* [WORK TO COMPLETE] Would you output the entries below only from the line containing "not colonize the" through the line containing "became colonized, all", exactly as they stand and with both ends included?

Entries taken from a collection
== Segment start ==
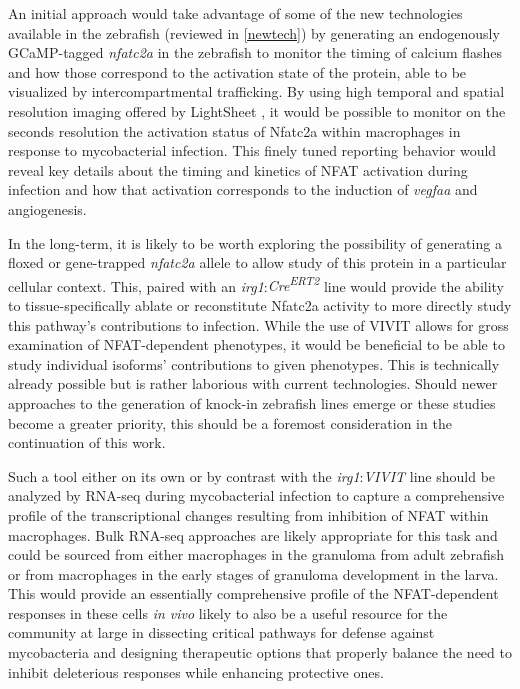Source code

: An initial approach would take advantage of some of the new technologies available in the zebrafish (reviewed in \autoref{newtech}) by generating an endogenously GCaMP\hyp{}tagged \textit{nfatc2a} in the zebrafish to monitor the timing of calcium flashes and how those correspond to the activation state of the protein, able to be visualized by intercompartmental trafficking. By using high temporal and spatial resolution imaging offered by LightSheet \citep{Reynaud2008}, it would be possible to monitor on the seconds resolution the activation status of Nfatc2a within macrophages in response to mycobacterial infection. This finely tuned reporting behavior would reveal key details about the timing and kinetics of NFAT activation during infection and how that activation corresponds to the induction of \textit{vegfaa} and angiogenesis.

In the long\hyp{}term, it is likely to be worth exploring the possibility of generating a floxed or gene\hyp{}trapped \textit{nfatc2a} allele to allow study of this protein in a particular cellular context. This, paired with an \textit{irg1}:\textit{Cre\textsuperscript{ERT2}} line would provide the ability to tissue\hyp{}specifically ablate or reconstitute Nfatc2a activity to more directly study this pathway's contributions to infection. While the use of VIVIT allows for gross examination of NFAT\hyp{}dependent phenotypes, it would be beneficial to be able to study individual isoforms' contributions to given phenotypes. This is technically already possible but is rather laborious with current technologies. Should newer approaches to the generation of knock\hyp{}in zebrafish lines emerge or these studies become a greater priority, this should be a foremost consideration in the continuation of this work.

Such a tool either on its own or by contrast with the \textit{irg1}:\textit{VIVIT} line should be analyzed by RNA\hyp{}seq during mycobacterial infection to capture a comprehensive profile of the transcriptional changes resulting from inhibition of NFAT within macrophages. Bulk RNA\hyp{}seq approaches are likely appropriate for this task and could be sourced from either macrophages in the granuloma from adult zebrafish or from macrophages in the early stages of granuloma development in the larva. This would provide an essentially comprehensive profile of the NFAT\hyp{}dependent responses in these cells \textit{in vivo} likely to also be a useful resource for the community at large in dissecting critical pathways for defense against mycobacteria and designing therapeutic options that properly balance the need to inhibit deleterious responses while enhancing protective ones.

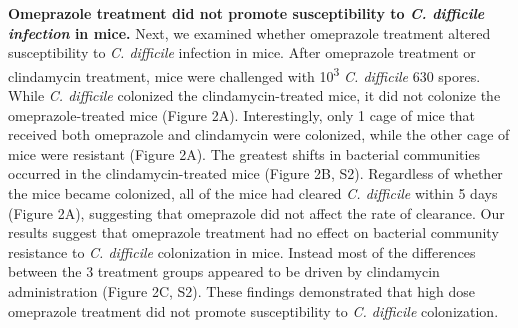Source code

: \documentclass[11pt,]{article}
\begin{document}
\textbf{Omeprazole treatment did not promote susceptibility to \emph{C.
difficile infection} in mice.} Next, we examined whether omeprazole
treatment altered susceptibility to \emph{C. difficile} infection in
mice. After omeprazole treatment or clindamycin treatment, mice were
challenged with 10\textsuperscript{3} \emph{C. difficile} 630 spores.
While \emph{C. difficile} colonized the clindamycin-treated mice, it did
not colonize the omeprazole-treated mice (Figure 2A). Interestingly,
only 1 cage of mice that received both omeprazole and clindamycin were
colonized, while the other cage of mice were resistant (Figure 2A). The
greatest shifts in bacterial communities occurred in the
clindamycin-treated mice (Figure 2B, S2). Regardless of whether the mice
became colonized, all of the mice had cleared \emph{C. difficile} within
5 days (Figure 2A), suggesting that omeprazole did not affect the rate
of clearance. Our results suggest that omeprazole treatment had no
effect on bacterial community resistance to \emph{C. difficile}
colonization in mice. Instead most of the differences between the 3
treatment groups appeared to be driven by clindamycin administration
(Figure 2C, S2). These findings demonstrated that high dose omeprazole
treatment did not promote susceptibility to \emph{C. difficile}
colonization.
\end{document}

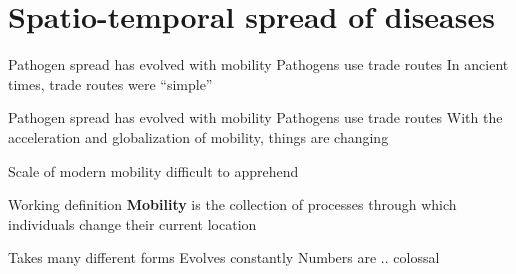 \documentclass[aspectratio=43]{beamer}
\begin{document}
\begin{frame}
    \tableofcontents[hideallsubsections]
\end{frame}
\addtocounter{page}{-1}

\section{Spatio-temporal spread of diseases}

\begin{frame}{Pathogen spread has evolved with mobility}
Pathogens use trade routes 
\vfill 
In ancient times, trade routes were ``simple''
\end{frame}



\begin{frame}{Pathogen spread has evolved with mobility}
Pathogens use trade routes 
\vfill 
With the acceleration and globalization of mobility, things are changing
\end{frame}


\begin{frame}{Scale of modern mobility difficult to apprehend}
\begin{block}{Working definition}
\textbf{Mobility} is the collection of processes through which individuals change their current location
\end{block}
\vfill
Takes many different forms \vfill Evolves constantly \vfill  Numbers are
.. colossal
\end{frame}

\end{document}
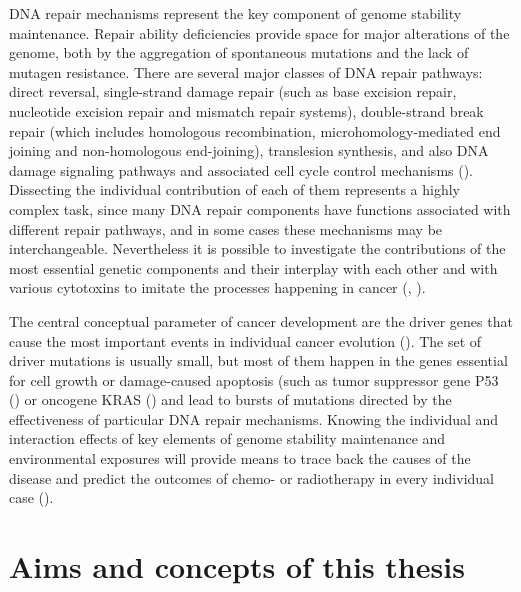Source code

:DNA repair mechanisms represent the key component of genome stability maintenance. 
Repair ability deficiencies provide space for major alterations of the genome, both 
by the aggregation of spontaneous mutations and the lack of mutagen resistance. 
There are several major classes of DNA repair pathways: direct reversal, single-strand 
damage repair (such as base excision repair, nucleotide excision repair and mismatch 
repair systems), double-strand break repair (which includes homologous recombination, 
microhomology-mediated end joining and non-homologous end-joining), translesion synthesis, 
and also DNA damage signaling pathways and associated cell cycle control mechanisms 
(\cite{Alberts2007-qn}). Dissecting the individual contribution of each of them represents 
a highly complex task, since many DNA repair components have functions associated with 
different repair pathways, and in some cases these mechanisms may be interchangeable. 
Nevertheless it is possible to investigate the contributions of the most essential 
genetic components and their interplay with each other and with various cytotoxins 
to imitate the processes happening in cancer (\cite{Helleday2014-kw}, \cite{Wu2016-qp}).

The central conceptual parameter of cancer development are the driver genes that 
cause the most important events in individual cancer evolution (\cite{Stratton2009-kh}). 
The set of driver mutations is usually small, but most of them happen in the genes 
essential for cell growth or damage-caused apoptosis (such as tumor suppressor gene 
P53 (\cite{Rivlin2011-cz}) or oncogene KRAS (\cite{Wang2015-ki}) and lead to bursts of mutations directed 
by the effectiveness of particular DNA repair mechanisms. Knowing the individual and 
interaction effects of key elements of genome stability maintenance and environmental 
exposures will provide means to trace back the causes of the disease and predict the 
outcomes of chemo- or radiotherapy in every individual case (\cite{Poon2014-review}).








\section{Aims and concepts of this thesis}

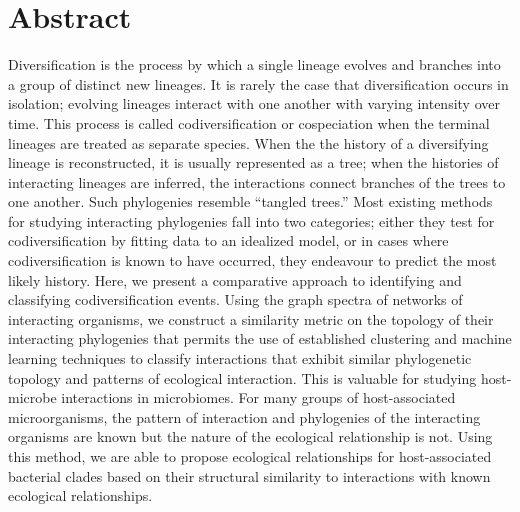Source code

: \section{Abstract}

Diversification is the process by which a single lineage evolves and branches into a group of distinct new lineages. It is rarely the case that diversification occurs in isolation; evolving lineages interact with one another with varying intensity over time. This process is called codiversification or cospeciation when the terminal lineages are treated as separate species. When the the history of a diversifying lineage is reconstructed, it is usually represented as a tree; when the histories of interacting lineages are inferred, the interactions connect branches of the trees to one another. Such phylogenies resemble ``tangled trees.'' Most existing methods for studying interacting phylogenies fall into two categories; either they test for codiversification by fitting data to an idealized model, or in cases where codiversification is known to have occurred, they endeavour to predict the most likely history. Here, we present a comparative approach to identifying and classifying codiversification events. Using the graph spectra of networks of interacting organisms, we construct a similarity metric on the topology of their interacting phylogenies that permits the use of established clustering and machine learning techniques to classify interactions that exhibit similar phylogenetic topology and patterns of ecological interaction. This is valuable for studying host-microbe interactions in microbiomes. For many groups of host-associated microorganisms, the pattern of interaction and phylogenies of the interacting organisms are known but the nature of the ecological relationship is not. Using this method, we are able to propose ecological relationships for host-associated bacterial clades based on their structural similarity to interactions with known ecological relationships.
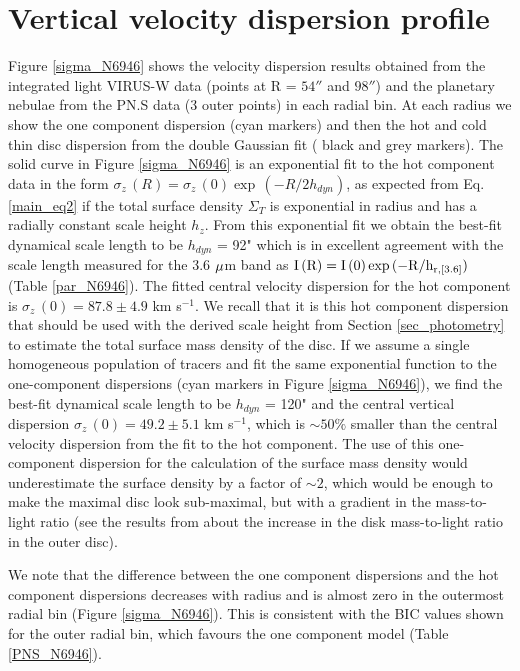 \documentclass[fleqn,usenatbib]{mnras}
\newcommand{\kms}{km s$^{-1}$}
\begin{document}
\section{Vertical velocity dispersion profile} %
\label{sec_dispersion}
Figure \ref{sigma_N6946} shows the %
velocity dispersion results obtained from the integrated light VIRUS-W data (points at R = $54''$ and $98''$) and the planetary nebulae from the PN.S data (3 outer points) in each radial bin. At each radius we show %
the one component dispersion %
(cyan markers) and then the hot and cold thin disc dispersion from the double Gaussian fit (%
black and grey markers). 
The solid curve in Figure \ref{sigma_N6946} is an exponential fit to the hot component data in the form $\sigma_z\,(R) = \sigma_z\,(0)  \exp \,(-R/2h_{dyn})$, as expected from Eq. \ref{main_eq2} if the total surface density $\Sigma_T$ is exponential in radius and has a radially constant scale height $h_z$.  From this exponential fit we obtain the best-fit dynamical scale length to be $h_{dyn}$ = 92" which is in excellent agreement with the scale length measured for the 3.6 $\rm \mu$m band as $\rm I\,(R) =  I\,(0) \exp \,(-R/h_{r,[3.6]})$ (Table \ref{par_N6946}). 
The fitted central velocity dispersion for the hot component is $\sigma_z\,(0) = 87.8 \pm 4.9 $ \kms. We recall that it is this hot component dispersion that should be used with the derived scale height from Section \ref{sec_photometry} to estimate the total surface mass density of the disc. If we assume a single homogeneous population of tracers and fit the same exponential function to the one-component dispersions (cyan markers in Figure \ref{sigma_N6946}), we find the best-fit dynamical scale length to be $h_{dyn}$ = 120" and the central vertical dispersion $\sigma_z\,(0)=49.2 \pm 5.1$ \kms , which is $\sim 50 \%$ smaller than the central velocity dispersion from the fit to the hot component. The use of this one-component dispersion for the calculation of the surface mass density would underestimate the surface density by a factor of $\sim 2$, which would be enough to make the maximal disc look sub-maximal, but with a gradient in the mass-to-light ratio (see the results from \citet{HC3} about the increase in the disk mass-to-light ratio in the outer disc).

We note that the difference between the one component dispersions and the hot component dispersions decreases with radius and is almost zero in the outermost radial bin (Figure \ref{sigma_N6946}). This is consistent with the BIC values shown for the outer radial bin, which favours the one component model (Table \ref{PNS_N6946}).
\end{document}
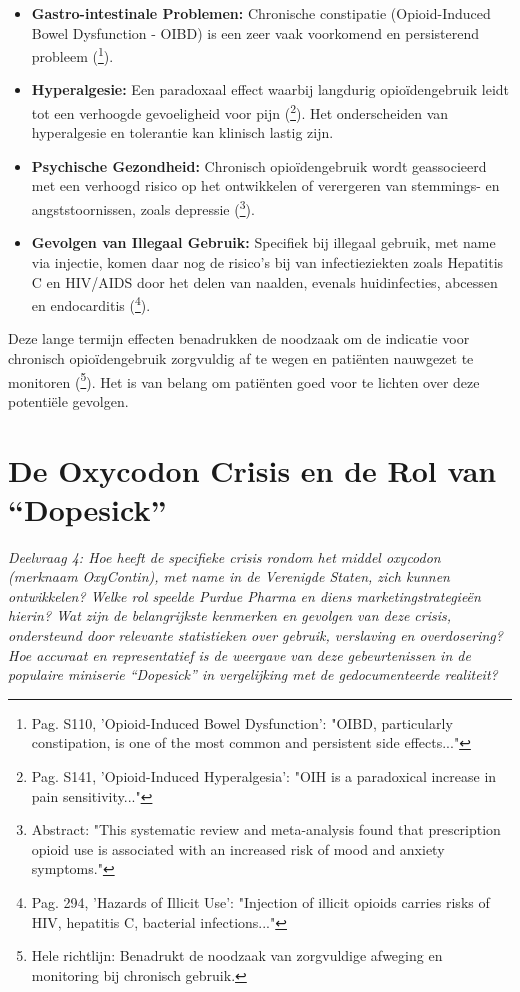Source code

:\documentclass[11pt, a4paper]{report} %
\begin{document}
\begin{itemize}
    \item \textbf{Gastro-intestinale Problemen:} Chronische constipatie (Opioid-Induced Bowel Dysfunction - OIBD) is een zeer vaak voorkomend en persisterend probleem (\cite{Benyamin2008OpioidComplications}\footnote{Pag. S110, 'Opioid-Induced Bowel Dysfunction': "OIBD, particularly constipation, is one of the most common and persistent side effects..."}).
    \item \textbf{Hyperalgesie:} Een paradoxaal effect waarbij langdurig opioïdengebruik leidt tot een verhoogde gevoeligheid voor pijn (\cite{Trescot2008OpioidPharm}\footnote{Pag. S141, 'Opioid-Induced Hyperalgesia': "OIH is a paradoxical increase in pain sensitivity..."}). Het onderscheiden van hyperalgesie en tolerantie kan klinisch lastig zijn.
    \item \textbf{Psychische Gezondheid:} Chronisch opioïdengebruik wordt geassocieerd met een verhoogd risico op het ontwikkelen of verergeren van stemmings- en angststoornissen, zoals depressie (\cite{Dale2022MoodAnxiety}\footnote{Abstract: "This systematic review and meta-analysis found that prescription opioid use is associated with an increased risk of mood and anxiety symptoms."}).
    \item \textbf{Gevolgen van Illegaal Gebruik:} Specifiek bij illegaal gebruik, met name via injectie, komen daar nog de risico's bij van infectieziekten zoals Hepatitis C en HIV/AIDS door het delen van naalden, evenals huidinfecties, abcessen en endocarditis (\cite{Gupta2010ChemistryOpioids}\footnote{Pag. 294, 'Hazards of Illicit Use': "Injection of illicit opioids carries risks of HIV, hepatitis C, bacterial infections..."}).
\end{itemize}
Deze lange termijn effecten benadrukken de noodzaak om de indicatie voor chronisch opioïdengebruik zorgvuldig af te wegen en patiënten nauwgezet te monitoren (\cite{Dowell2016CDCGuideline}\footnote{Hele richtlijn: Benadrukt de noodzaak van zorgvuldige afweging en monitoring bij chronisch gebruik.}). Het is van belang om patiënten goed voor te lichten over deze potentiële gevolgen.

\chapter{De Oxycodon Crisis en de Rol van \enquote{Dopesick}}
\label{ch:oxycrisis}
\textit{Deelvraag 4: Hoe heeft de specifieke crisis rondom het middel oxycodon (merknaam OxyContin), met name in de Verenigde Staten, zich kunnen ontwikkelen? Welke rol speelde Purdue Pharma en diens marketingstrategieën hierin? Wat zijn de belangrijkste kenmerken en gevolgen van deze crisis, ondersteund door relevante statistieken over gebruik, verslaving en overdosering? Hoe accuraat en representatief is de weergave van deze gebeurtenissen in de populaire miniserie \enquote{Dopesick} in vergelijking met de gedocumenteerde realiteit?}
\end{document}
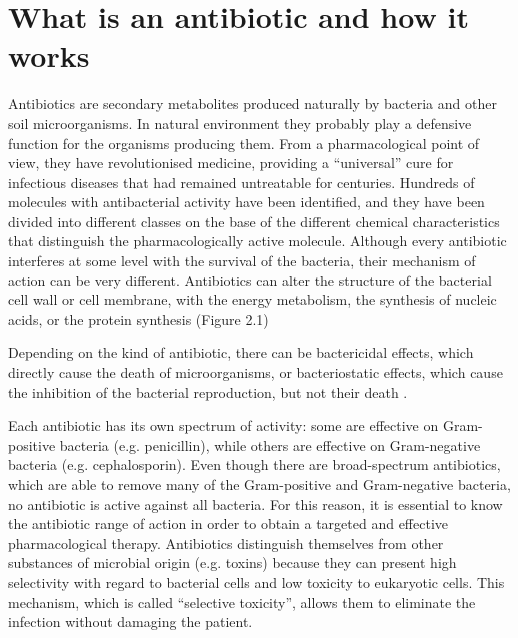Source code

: \documentclass[11pt]{report}
\begin{document}
\chapter{What is an antibiotic and how it works}
Antibiotics are secondary metabolites produced naturally by bacteria and other soil microorganisms.
In natural environment they probably play a defensive function for the organisms producing them.
From a pharmacological point of view, they have revolutionised medicine, providing a “universal” cure for infectious diseases that had remained untreatable for centuries.
Hundreds of molecules with antibacterial activity have been identified, and they have been divided into different classes on the base of the different chemical characteristics that distinguish the pharmacologically active molecule.
Although every antibiotic interferes at some level with the survival of the bacteria, their mechanism of action can be very different.
Antibiotics can alter the structure of the bacterial cell wall or cell membrane, with the energy metabolism, the synthesis of nucleic acids, or the protein synthesis (Figure 2.1)

Depending on the kind of antibiotic, there can be bactericidal effects, which directly cause the death of microorganisms, or bacteriostatic effects, which cause the inhibition of the bacterial reproduction, but not their death \cite{Leekha2011}.

Each antibiotic has its own spectrum of activity: some are effective on Gram-positive bacteria (e.g. penicillin), while others are effective on Gram-negative bacteria (e.g. cephalosporin).
Even though there are broad-spectrum antibiotics, which are able to remove many of the Gram-positive and Gram-negative bacteria, no antibiotic is active against all bacteria.
For this reason, it is essential to know the antibiotic range of action in order to obtain a targeted and effective pharmacological therapy.
Antibiotics distinguish themselves from other substances of microbial origin (e.g. toxins) because they can present high selectivity with regard to bacterial cells and low toxicity to eukaryotic cells.
This mechanism, which is called “selective toxicity”, allows them to eliminate the infection without damaging the patient.
\end{document}
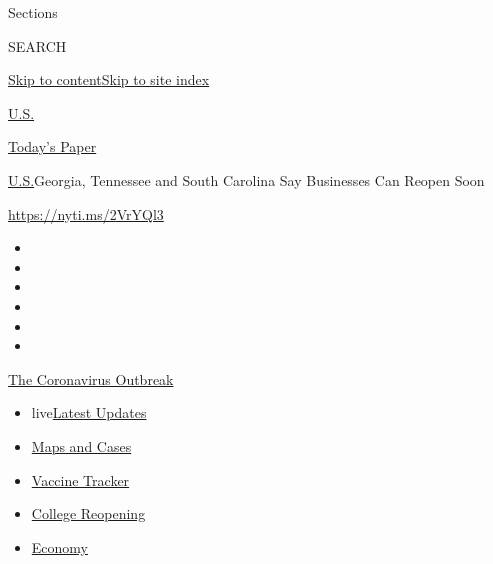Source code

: Sections

SEARCH

\protect\hyperlink{site-content}{Skip to
content}\protect\hyperlink{site-index}{Skip to site index}

\href{https://www.nytimes.com/section/us}{U.S.}

\href{https://myaccount.nytimes.com/auth/login?response_type=cookie\&client_id=vi}{}

\href{https://www.nytimes.com/section/todayspaper}{Today's Paper}

\href{/section/us}{U.S.}\textbar{}Georgia, Tennessee and South Carolina
Say Businesses Can Reopen Soon

\url{https://nyti.ms/2VrYQl3}

\begin{itemize}
\item
\item
\item
\item
\item
\item
\end{itemize}

\href{https://www.nytimes.com/news-event/coronavirus?action=click\&pgtype=Article\&state=default\&region=TOP_BANNER\&context=storylines_menu}{The
Coronavirus Outbreak}

\begin{itemize}
\tightlist
\item
  live\href{https://www.nytimes.com/2020/08/04/world/coronavirus-cases.html?action=click\&pgtype=Article\&state=default\&region=TOP_BANNER\&context=storylines_menu}{Latest
  Updates}
\item
  \href{https://www.nytimes.com/interactive/2020/us/coronavirus-us-cases.html?action=click\&pgtype=Article\&state=default\&region=TOP_BANNER\&context=storylines_menu}{Maps
  and Cases}
\item
  \href{https://www.nytimes.com/interactive/2020/science/coronavirus-vaccine-tracker.html?action=click\&pgtype=Article\&state=default\&region=TOP_BANNER\&context=storylines_menu}{Vaccine
  Tracker}
\item
  \href{https://www.nytimes.com/2020/08/02/us/covid-college-reopening.html?action=click\&pgtype=Article\&state=default\&region=TOP_BANNER\&context=storylines_menu}{College
  Reopening}
\item
  \href{https://www.nytimes.com/live/2020/08/04/business/stock-market-today-coronavirus?action=click\&pgtype=Article\&state=default\&region=TOP_BANNER\&context=storylines_menu}{Economy}
\end{itemize}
== Segment end ==
* [SOLUTION TO THIS EXERCISE]
not colonize the omeprazole-treated mice (Figure 2A). Interestingly,
only 1 cage of mice that received both omeprazole and clindamycin were
colonized, while the other cage of mice were resistant (Figure 2A). The
greatest shifts in bacterial communities occurred in the
clindamycin-treated mice (Figure 2B, S2). Regardless of whether the mice
became colonized, all of the mice had cleared \emph{C. difficile} within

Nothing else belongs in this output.